Judul film: Dreams
- Penulis: Akira Kurosawa
- Sutradara: Akira Kurosawa & Ishirô Honda
- Pemain: Akira Terao, Mitsuko Baishô, Chishû Ryû, dll.
- Durasi: 119 menit
- Tahun rilis: 1990
- Produksi: Jepang & Amerika
Barangkali kata-kata bijak itulah yang ada di kepala Akira Kurosawa, lebih dari 20 tahun silam, ketika membuat film yang kaya warna ini. Dreams sungguh film yang penuh simbol. Katakanlah penonton paham dengan nilai-nilai budaya Jepang yang terekspos, masih ada alasan bagi penonton untuk berkerut dahi mencerna mimpi seseorang yang seringnya subyektif, liar, aneh, kadang bahkan pemimpinya sendiri gagal paham.
Terdapat delapan film pendek di sini. Masing-masingnya memvisualisasikan delapan varian mimpi dari orang Jepang.
Film pendek terakhir berjudul Village of Watermills. Ia benar-benar pas diletakkan sebagai pamungkas dari Dreams. Kurosawa di sana menyampaikan pesan bahwa betapa pun buruknya sebuah mimpi, ia tetaplah bukan kenyataan, setidaknya belum. Sungguh pun ia menjadi kenyataan pada akhirnya, mereka—orang Jepang—punya cara tersendiri untuk membuatnya tampak menyenangkan.

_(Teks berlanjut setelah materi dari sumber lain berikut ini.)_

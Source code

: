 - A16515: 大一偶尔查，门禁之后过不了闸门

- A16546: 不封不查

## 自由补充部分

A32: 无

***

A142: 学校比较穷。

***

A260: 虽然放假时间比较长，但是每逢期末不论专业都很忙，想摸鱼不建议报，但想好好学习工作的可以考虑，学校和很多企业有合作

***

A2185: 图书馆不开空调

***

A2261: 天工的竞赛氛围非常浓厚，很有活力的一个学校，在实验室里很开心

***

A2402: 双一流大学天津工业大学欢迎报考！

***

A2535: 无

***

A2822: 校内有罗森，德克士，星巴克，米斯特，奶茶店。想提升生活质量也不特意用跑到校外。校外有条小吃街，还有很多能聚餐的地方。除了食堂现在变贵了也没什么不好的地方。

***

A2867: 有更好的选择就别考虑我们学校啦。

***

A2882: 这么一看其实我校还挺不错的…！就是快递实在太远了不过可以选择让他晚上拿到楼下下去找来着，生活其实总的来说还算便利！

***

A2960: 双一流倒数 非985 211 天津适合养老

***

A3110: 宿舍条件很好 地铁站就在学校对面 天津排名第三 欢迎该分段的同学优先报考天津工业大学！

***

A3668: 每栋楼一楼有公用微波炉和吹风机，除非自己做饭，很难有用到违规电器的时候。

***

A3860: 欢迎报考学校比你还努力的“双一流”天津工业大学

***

Alur menggelinding saat kamera menyorot seorang pemuda. Dialah sang Tokoh Utama, sang Pemimpi. Dan kalau tidak keliru, dialah sang Akira Kurosawa sendiri. Pemuda tanpa nama tersebut memasuki sebuah desa yang juga tanpa nama. Bunga-bunga di sana terasa kontras dengan pemandangan sunyi yang tersaji. Pemuda itu tanpa canggung menyapa seorang tua berkulit legam yang sibuk membenahi salah satu kincir air. Mereka pun mulai terlibat percakapan.

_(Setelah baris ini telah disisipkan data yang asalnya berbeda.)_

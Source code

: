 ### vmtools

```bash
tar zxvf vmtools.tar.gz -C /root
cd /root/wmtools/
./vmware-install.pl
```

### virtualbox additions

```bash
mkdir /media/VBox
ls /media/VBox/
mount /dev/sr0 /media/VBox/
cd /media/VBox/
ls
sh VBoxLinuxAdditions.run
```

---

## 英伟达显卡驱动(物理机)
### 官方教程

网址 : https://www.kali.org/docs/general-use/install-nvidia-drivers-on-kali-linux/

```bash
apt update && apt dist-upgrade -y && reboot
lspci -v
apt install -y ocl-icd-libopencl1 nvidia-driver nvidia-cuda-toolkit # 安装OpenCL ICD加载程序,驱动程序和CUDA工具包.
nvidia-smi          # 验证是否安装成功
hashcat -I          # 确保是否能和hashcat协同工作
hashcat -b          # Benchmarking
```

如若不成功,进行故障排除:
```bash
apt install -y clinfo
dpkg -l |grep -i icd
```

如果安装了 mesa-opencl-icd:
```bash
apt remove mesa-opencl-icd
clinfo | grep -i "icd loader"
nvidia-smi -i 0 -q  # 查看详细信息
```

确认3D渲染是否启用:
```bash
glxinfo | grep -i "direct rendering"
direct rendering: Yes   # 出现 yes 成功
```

Kulit si pemuda yang kuning cerah itu sudah bicara sesuatu, sebetulnya. Dialah representasi orang kota yang terpelajar, jarang berada di bawah terik matahari lantaran pekerjaannya indoor, rumahan dan pastinya mewakili segenap pemikiran orang kota.
Sementara, kulit legam Pak Tua menyimbolkan kehidupan yang karib dengan mentari, pokoknya akrab dengan alam. Golongan seperti ini terstereotip sebagai orang sabar, sederhana, lugu namun bijak.
Dialog yang terbangun pun merupakan benturan klise dari kedua budaya tersebut. Contohnya ketika si pemuda mempermasalahkan absennya listrik yang mengakibatkan tak adanya penerangan di desa. Pak Tua malah balik bertanya, “Mengapa malam harus seterang siang?” Percakapan mereka lalu banyak terlempar ke wilayah filosofi. Terasa kering.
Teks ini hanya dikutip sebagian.